◆ TO DO: Copy the entries that appear below in full, leaving out any picture among them.

◆ SOURCE INFORMATION:

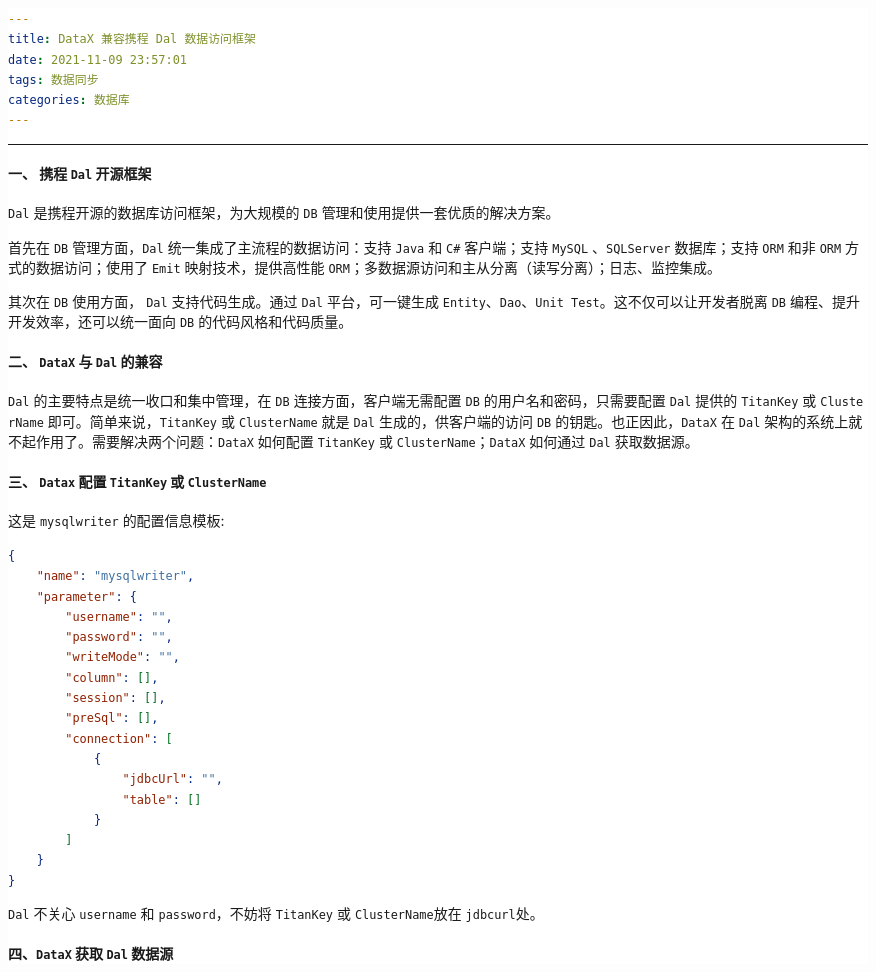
 ```yaml
---
title: DataX 兼容携程 Dal 数据访问框架
date: 2021-11-09 23:57:01
tags: 数据同步
categories: 数据库
---
```


-----

#### 一、 携程 `Dal` 开源框架

`Dal` 是携程开源的数据库访问框架，为大规模的 `DB` 管理和使用提供一套优质的解决方案。

首先在 `DB` 管理方面，`Dal` 统一集成了主流程的数据访问：支持 `Java` 和 `C#` 客户端；支持 `MySQL` 、`SQLServer` 数据库；支持 `ORM` 和非 `ORM` 方式的数据访问；使用了 `Emit` 映射技术，提供高性能 `ORM`；多数据源访问和主从分离（读写分离）；日志、监控集成。

其次在 `DB` 使用方面， `Dal` 支持代码生成。通过 `Dal` 平台，可一键生成 `Entity`、`Dao`、`Unit Test`。这不仅可以让开发者脱离 `DB` 编程、提升开发效率，还可以统一面向 `DB` 的代码风格和代码质量。

#### 二、 `DataX` 与 `Dal` 的兼容

`Dal` 的主要特点是统一收口和集中管理，在 `DB` 连接方面，客户端无需配置 `DB` 的用户名和密码，只需要配置 `Dal` 提供的 `TitanKey` 或 `ClusterName` 即可。简单来说，`TitanKey` 或 `ClusterName` 就是 `Dal` 生成的，供客户端的访问 `DB` 的钥匙。也正因此，`DataX` 在 `Dal` 架构的系统上就不起作用了。需要解决两个问题：`DataX` 如何配置 `TitanKey` 或 `ClusterName`；`DataX` 如何通过 `Dal` 获取数据源。

#### 三、 `Datax` 配置 `TitanKey` 或 `ClusterName`

这是 `mysqlwriter` 的配置信息模板:

```json
{
    "name": "mysqlwriter",
    "parameter": {
        "username": "",
        "password": "",
        "writeMode": "",
        "column": [],
        "session": [],
        "preSql": [],
        "connection": [
            {
                "jdbcUrl": "",
                "table": []
            }
        ]
    }
}
```

`Dal` 不关心 `username` 和 `password`，不妨将 `TitanKey` 或 `ClusterName`放在 `jdbcurl`处。

#### 四、`DataX` 获取 `Dal` 数据源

◆ RESPONSE TO THIS EXERCISE:
 ```yaml
---
title: DataX 兼容携程 Dal 数据访问框架
date: 2021-11-09 23:57:01
tags: 数据同步
categories: 数据库
---
```


-----

#### 一、 携程 `Dal` 开源框架

`Dal` 是携程开源的数据库访问框架，为大规模的 `DB` 管理和使用提供一套优质的解决方案。

首先在 `DB` 管理方面，`Dal` 统一集成了主流程的数据访问：支持 `Java` 和 `C#` 客户端；支持 `MySQL` 、`SQLServer` 数据库；支持 `ORM` 和非 `ORM` 方式的数据访问；使用了 `Emit` 映射技术，提供高性能 `ORM`；多数据源访问和主从分离（读写分离）；日志、监控集成。

其次在 `DB` 使用方面， `Dal` 支持代码生成。通过 `Dal` 平台，可一键生成 `Entity`、`Dao`、`Unit Test`。这不仅可以让开发者脱离 `DB` 编程、提升开发效率，还可以统一面向 `DB` 的代码风格和代码质量。

#### 二、 `DataX` 与 `Dal` 的兼容

`Dal` 的主要特点是统一收口和集中管理，在 `DB` 连接方面，客户端无需配置 `DB` 的用户名和密码，只需要配置 `Dal` 提供的 `TitanKey` 或 `ClusterName` 即可。简单来说，`TitanKey` 或 `ClusterName` 就是 `Dal` 生成的，供客户端的访问 `DB` 的钥匙。也正因此，`DataX` 在 `Dal` 架构的系统上就不起作用了。需要解决两个问题：`DataX` 如何配置 `TitanKey` 或 `ClusterName`；`DataX` 如何通过 `Dal` 获取数据源。

#### 三、 `Datax` 配置 `TitanKey` 或 `ClusterName`

这是 `mysqlwriter` 的配置信息模板:

```json
{
    "name": "mysqlwriter",
    "parameter": {
        "username": "",
        "password": "",
        "writeMode": "",
        "column": [],
        "session": [],
        "preSql": [],
        "connection": [
            {
                "jdbcUrl": "",
                "table": []
            }
        ]
    }
}
```

`Dal` 不关心 `username` 和 `password`，不妨将 `TitanKey` 或 `ClusterName`放在 `jdbcurl`处。

#### 四、`DataX` 获取 `Dal` 数据源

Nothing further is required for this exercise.